How to make sure your goals are S.M.A.R.T.
The typical approach to setting SMART goals (or sometimes a definition for KPIs) is that the goal has to be: Specific, Measurable, Achievable, Realistic and Timely, or Timebound.
And that is the problem.
With this proven goal setting approach the T originally stood for TIMELINE, not timely or timebound.
To make sure your goals (or KPIs) are genuinely using this approach, you will need to break down the SMART acronym into deliberate steps to ensure you have a meaningful technique to guide you towards your goals.
Using the approach described below, your goals will be more purposeful, deliberate and motivate you to learn and achieve more.
Background to SMART Goals
SMART in its rudimentary form was developed General Electric (GE) during the last century, from around the 1940’s to the 1960’s. SMART was then improved upon during the 1970’s by two North American university psychologists, Edwin Locke and Gary Latham who were curious about motivation and goal setting theory.
Locke and Latham developed a set of studies and experiments to test how goal setting affected the motivation of people to work toward these goals. They used short term goals and longer period goals but found consistently that what motivated people to try and work towards that goal was the way the goal was written.
In 2006, Locke and Latham conducted a review of how SMART goal setting was working and proclaimed that, ‘some 400 studies show that specific goals lead to higher levels of task performance than easy, vague or abstract goals.’
How SMART Goals were used
Jack Welch was the CEO of GE from 1981 through to 2001. To say he was a legendary leader and manager might be an understatement.
Jack Welch used SMART with each of his managers, and it was used throughout GE.
Firstly, they agreed on what the specific needed to be. A future state outcome. Not something trivial. Sometimes there would be sub-specific goals, goals that would lead to the future state specific outcome. One example is that: I complete a 10km Marathon. With a sub-specific goal of, I can run 5kms without stopping.
Measurable. We need to be able to measure that we are making progress towards the specific goal. The ‘Complete a 10km Marathon’ and its sub-steps are measurable (either you can or can’t, and how are you making progress towards completing a 10km run).
Achievable and Realistic. That is the specific goal needs to be achievable and realistic. If I can’t jog for more than 1km now and the 10km marathon is in 4 weeks, it is probably not realistic or achievable. If I have six months to the marathon, then maybe it is achievable, if I commit to the goal and make the effort to slowly build my capability and progress towards that goal. Which is where the T in SMART comes in.

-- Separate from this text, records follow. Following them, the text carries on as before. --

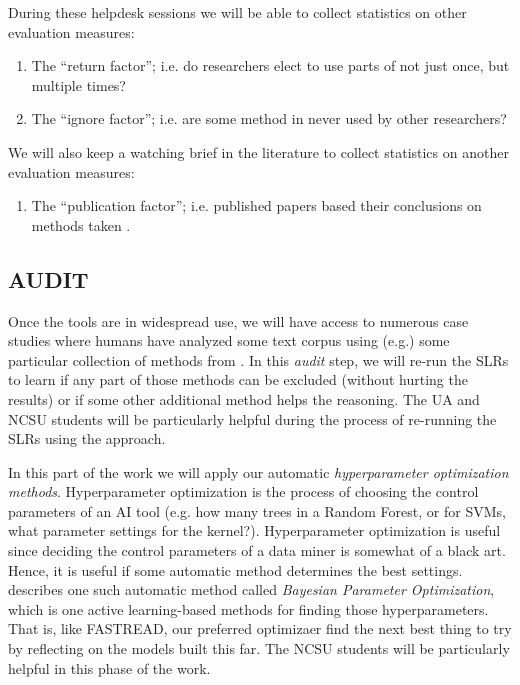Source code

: During these helpdesk sessions we will be able
to collect statistics on  other evaluation measures:
\begin{enumerate}[resume,itemsep=0pt,parsep=0pt]
\item
The ``return factor''; i.e. do researchers  elect to use  parts
of {\IT} not just once, but multiple times?
\item
The ``ignore factor''; i.e. are some  method   in {\IT} never used by other researchers?
\end{enumerate}
We will also keep a watching brief in the literature to
collect statistics on another    evaluation measures:

\begin{enumerate}[resume,itemsep=0pt,parsep=0pt]
\item
The ``publication factor''; i.e. published papers based their conclusions on methods taken     {\IT}.
\end{enumerate}




\subsection{AUDIT}\label{tion:aud}
Once the tools are in widespread use, we will have access to numerous case
studies where humans have analyzed some text corpus using (e.g.) some
particular collection of methods  from . In this {\em audit} step, we will re-run the SLRs to learn if any part of those methods can be excluded
(without hurting the results) or if some other additional method helps the reasoning.
The UA and NCSU students will be particularly helpful during the process of re-running the SLRs using the approach.

In this part of the work we will apply our automatic
{\em hyperparameter optimization methods}.
Hyperparameter
optimization is the process
of choosing the control
parameters of an AI tool
(e.g. how many trees in a Random Forest, or for SVMs, what parameter settings for the kernel?). Hyperparameter optimization is useful since deciding the control parameters of a data miner is somewhat of a black art. Hence, it is useful if some automatic method determines the best settings.  describes  one such automatic method
called 
{\em Bayesian Parameter Optimization}, which is one
active learning-based methods for finding those hyperparameters.
That is, like FASTREAD, our preferred optimizaer
find the next best thing to try by
reflecting on  the models
built this far.
The NCSU students will be particularly helpful in this phase of the work.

Timeline. That’s right, we don’t trivialise the T into timely or timebound putting a date on it and leaving it at that. We build a timeline, a plan about how we (with our current understanding of the goal), will work towards the goal.
The key in the success of this goal setting approach is the detail that goes into it.
SMART goals are not vague or trivial.
SMART goals are meaningful, clear and have a supporting plan on how to make progress towards that goal.
If our plan is not making progress towards our goal, then we will know that by checking our progressive measures. Then we revisit the timeline and plan, and adjust accordingly. This is often referred to as continuous improvement and has to be informed by evidence, the performance measures.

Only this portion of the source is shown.